**Input data**:
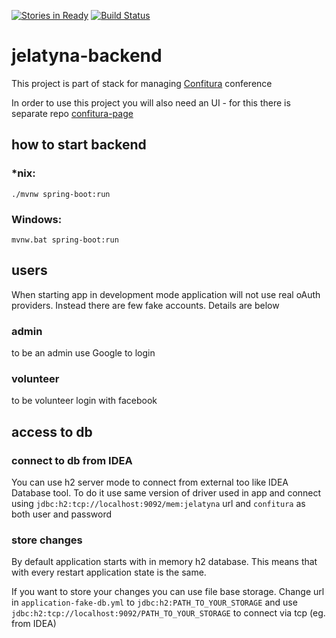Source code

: [![Stories in Ready](https://badge.waffle.io/Confitura/jelatyna-backend.svg?label=ready&title=Ready)](http://waffle.io/Confitura/jelatyna-backend)
[![Build Status](https://travis-ci.org/Confitura/jelatyna-backend.svg?branch=master)](https://travis-ci.org/Confitura/jelatyna-backend)
# jelatyna-backend

This project is part of stack for managing [Confitura](confitura.pl) conference 

In order to use this project you will also need an UI - for this there is separate repo [confitura-page](https://github.com/Confitura/confitura-page) 
 

## how to start backend

### *nix:
`./mvnw spring-boot:run`

### Windows:
`mvnw.bat spring-boot:run`

## users
When starting app in development mode application will not use real oAuth providers. 
Instead there are few fake accounts. Details are below

### admin
to be an admin use Google to login 

### volunteer
to be volunteer login with facebook

## access to db

### connect to db from IDEA
You can use h2 server mode to connect from external too like IDEA Database tool.
To do it use same version of driver used in app and connect using `jdbc:h2:tcp://localhost:9092/mem:jelatyna` url and `confitura` as both user and password

### store changes
By default application starts with in memory h2 database. This means that with every restart application state is the same.

If you want to store your changes you can use file base storage. Change url in `application-fake-db.yml` to `jdbc:h2:PATH_TO_YOUR_STORAGE` and use `jdbc:h2:tcp://localhost:9092/PATH_TO_YOUR_STORAGE` to connect via tcp (eg. from IDEA)

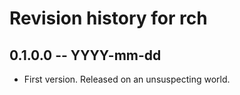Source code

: # Revision history for rch

## 0.1.0.0 -- YYYY-mm-dd

* First version. Released on an unsuspecting world.
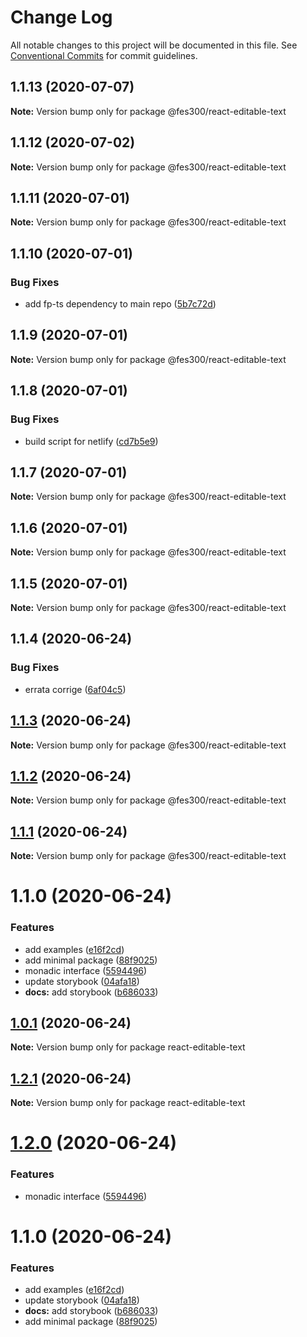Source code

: # Change Log

All notable changes to this project will be documented in this file.
See [Conventional Commits](https://conventionalcommits.org) for commit guidelines.

## 1.1.13 (2020-07-07)

**Note:** Version bump only for package @fes300/react-editable-text





## 1.1.12 (2020-07-02)

**Note:** Version bump only for package @fes300/react-editable-text





## 1.1.11 (2020-07-01)

**Note:** Version bump only for package @fes300/react-editable-text





## 1.1.10 (2020-07-01)


### Bug Fixes

* add fp-ts dependency to main repo ([5b7c72d](https://github.com/fes300/open-source/packages/react-editable-text/commit/5b7c72d759607cbcc6a8db09fe0b8ce4c545cac4))





## 1.1.9 (2020-07-01)

**Note:** Version bump only for package @fes300/react-editable-text





## 1.1.8 (2020-07-01)


### Bug Fixes

* build script for netlify ([cd7b5e9](https://github.com/fes300/open-source/packages/react-editable-text/commit/cd7b5e999fd4c263e0c171b557d4b11441fe7f68))





## 1.1.7 (2020-07-01)

**Note:** Version bump only for package @fes300/react-editable-text





## 1.1.6 (2020-07-01)

**Note:** Version bump only for package @fes300/react-editable-text





## 1.1.5 (2020-07-01)

**Note:** Version bump only for package @fes300/react-editable-text





## 1.1.4 (2020-06-24)


### Bug Fixes

* errata corrige ([6af04c5](https://github.com/fes300/open-source/packages/react-editable-text/commit/6af04c538adfaef18c0aaf12d1292e00fb97aeab))





## [1.1.3](https://github.com/fes300/open-source/packages/react-editable-text/compare/@fes300/react-editable-text@1.1.2...@fes300/react-editable-text@1.1.3) (2020-06-24)

**Note:** Version bump only for package @fes300/react-editable-text





## [1.1.2](https://github.com/fes300/open-source/packages/react-editable-text/compare/@fes300/react-editable-text@1.1.1...@fes300/react-editable-text@1.1.2) (2020-06-24)

**Note:** Version bump only for package @fes300/react-editable-text





## [1.1.1](https://github.com/fes300/open-source/packages/react-editable-text/compare/@fes300/react-editable-text@1.1.0...@fes300/react-editable-text@1.1.1) (2020-06-24)

**Note:** Version bump only for package @fes300/react-editable-text





# 1.1.0 (2020-06-24)


### Features

* add examples ([e16f2cd](https://github.com/fes300/open-source/packages/react-editable-text/commit/e16f2cd9bd8c3942f44d27e25f0d2a078afb3965))
* add minimal package ([88f9025](https://github.com/fes300/open-source/packages/react-editable-text/commit/88f9025b177497b40897f19a7dd01cff222a5d83))
* monadic interface ([5594496](https://github.com/fes300/open-source/packages/react-editable-text/commit/5594496e5ef7a9adf3e1f4321ed79409929e5ff8))
* update storybook ([04afa18](https://github.com/fes300/open-source/packages/react-editable-text/commit/04afa18debb609da5346eb8255937e1f88fae9e5))
* **docs:** add storybook ([b686033](https://github.com/fes300/open-source/packages/react-editable-text/commit/b686033683328ef46edfdb153e17ee106de03e06))





## [1.0.1](https://github.com/fes300/open-source/packages/react-editable-text/compare/react-editable-text@1.2.1...react-editable-text@1.0.1) (2020-06-24)

**Note:** Version bump only for package react-editable-text





## [1.2.1](https://github.com/fes300/open-source/packages/react-editable-text/compare/react-editable-text@1.2.0...react-editable-text@1.2.1) (2020-06-24)

**Note:** Version bump only for package react-editable-text





# [1.2.0](https://github.com/fes300/open-source/packages/react-editable-text/compare/react-editable-text@1.1.0...react-editable-text@1.2.0) (2020-06-24)


### Features

* monadic interface ([5594496](https://github.com/fes300/open-source/packages/react-editable-text/commit/5594496e5ef7a9adf3e1f4321ed79409929e5ff8))





# 1.1.0 (2020-06-24)


### Features

* add examples ([e16f2cd](https://github.com/fes300/open-source/packages/react-editable-text/commit/e16f2cd9bd8c3942f44d27e25f0d2a078afb3965))
* update storybook ([04afa18](https://github.com/fes300/open-source/packages/react-editable-text/commit/04afa18debb609da5346eb8255937e1f88fae9e5))
* **docs:** add storybook ([b686033](https://github.com/fes300/open-source/packages/react-editable-text/commit/b686033683328ef46edfdb153e17ee106de03e06))
* add minimal package ([88f9025](https://github.com/fes300/open-source/packages/react-editable-text/commit/88f9025b177497b40897f19a7dd01cff222a5d83))
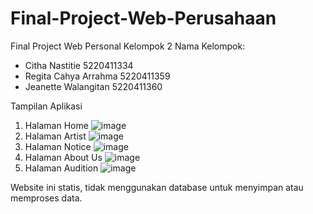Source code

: # Final-Project-Web-Perusahaan
Final Project Web Personal Kelompok 2 
Nama Kelompok:
- Citha Nastitie 5220411334
- Regita Cahya Arrahma 5220411359
- Jeanette Walangitan 5220411360

Tampilan Aplikasi
1) Halaman Home
   ![image](https://github.com/user-attachments/assets/569e3755-b23f-4355-9a0b-64d3f916f849)
2) Halaman Artist
   ![image](https://github.com/user-attachments/assets/9fb413ef-0166-495b-bc88-04c8ac818366)
3) Halaman Notice
   ![image](https://github.com/user-attachments/assets/ce00d619-2a45-47f6-8ec6-1baf1e1b5a7e)
4) Halaman About Us
   ![image](https://github.com/user-attachments/assets/33b93043-2c33-467c-a8cb-2118dd248c92)
5) Halaman Audition
   ![image](https://github.com/user-attachments/assets/fde063c2-a750-430b-8e56-70c68b2ee234)

Website ini statis, tidak menggunakan database untuk menyimpan atau memproses data. 

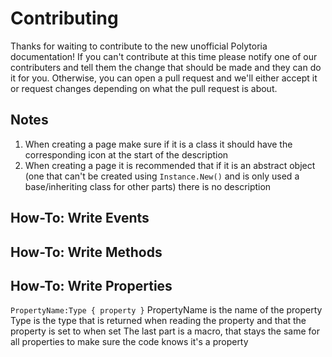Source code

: # Contributing
Thanks for waiting to contribute to the new unofficial Polytoria documentation! If you can't contribute at this time please notify one of our contributers and tell them the change that should be made and they can do it for you. Otherwise, you can open a pull request and we'll either accept it or request changes depending on what the pull request is about.

## Notes
1. When creating a page make sure if it is a class it should have the corresponding icon at the start of the description
2. When creating a page it is recommended that if it is an abstract object (one that can't be created using `Instance.New()` and is only used a base/inheriting class for other parts) there is no description

## How-To: Write Events

## How-To: Write Methods

## How-To: Write Properties
`PropertyName:Type { property }`
PropertyName is the name of the property
Type is the type that is returned when reading the property and that the property is set to when set
The last part is a macro, that stays the same for all properties to make sure the code knows it's a property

**Instructions for the task**:
Pictures do not belong in the copy. Repeat only the lines from the top of the records through the line containing "This project is".

**Exercise solution**:
Source code

: [![Stories in Ready](https://badge.waffle.io/Confitura/jelatyna-backend.svg?label=ready&title=Ready)](http://waffle.io/Confitura/jelatyna-backend)
[![Build Status](https://travis-ci.org/Confitura/jelatyna-backend.svg?branch=master)](https://travis-ci.org/Confitura/jelatyna-backend)
# jelatyna-backend

This project is part of stack for managing [Confitura](confitura.pl) conference 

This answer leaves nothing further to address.